Task instructions:
Go over the entries below line by line, copying each one that contains the word "thumbsU".
The input: Begin
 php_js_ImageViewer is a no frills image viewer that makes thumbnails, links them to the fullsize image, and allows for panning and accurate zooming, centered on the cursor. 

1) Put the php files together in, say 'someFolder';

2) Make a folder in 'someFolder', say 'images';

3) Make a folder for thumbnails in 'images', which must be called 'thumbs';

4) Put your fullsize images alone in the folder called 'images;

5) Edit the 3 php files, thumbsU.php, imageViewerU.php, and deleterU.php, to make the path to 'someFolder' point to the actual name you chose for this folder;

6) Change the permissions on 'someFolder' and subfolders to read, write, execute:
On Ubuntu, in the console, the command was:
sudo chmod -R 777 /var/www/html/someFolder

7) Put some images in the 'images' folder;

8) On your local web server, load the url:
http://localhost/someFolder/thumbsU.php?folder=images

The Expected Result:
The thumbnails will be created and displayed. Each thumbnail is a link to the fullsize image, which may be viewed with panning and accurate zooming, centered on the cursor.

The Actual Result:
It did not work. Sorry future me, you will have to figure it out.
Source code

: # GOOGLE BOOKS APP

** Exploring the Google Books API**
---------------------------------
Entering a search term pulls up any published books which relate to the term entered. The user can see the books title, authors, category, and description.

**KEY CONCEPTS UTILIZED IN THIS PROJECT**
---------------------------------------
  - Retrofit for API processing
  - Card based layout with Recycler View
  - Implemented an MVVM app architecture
The input: End
Exercise output:
5) Edit the 3 php files, thumbsU.php, imageViewerU.php, and deleterU.php, to make the path to 'someFolder' point to the actual name you chose for this folder;
http://localhost/someFolder/thumbsU.php?folder=images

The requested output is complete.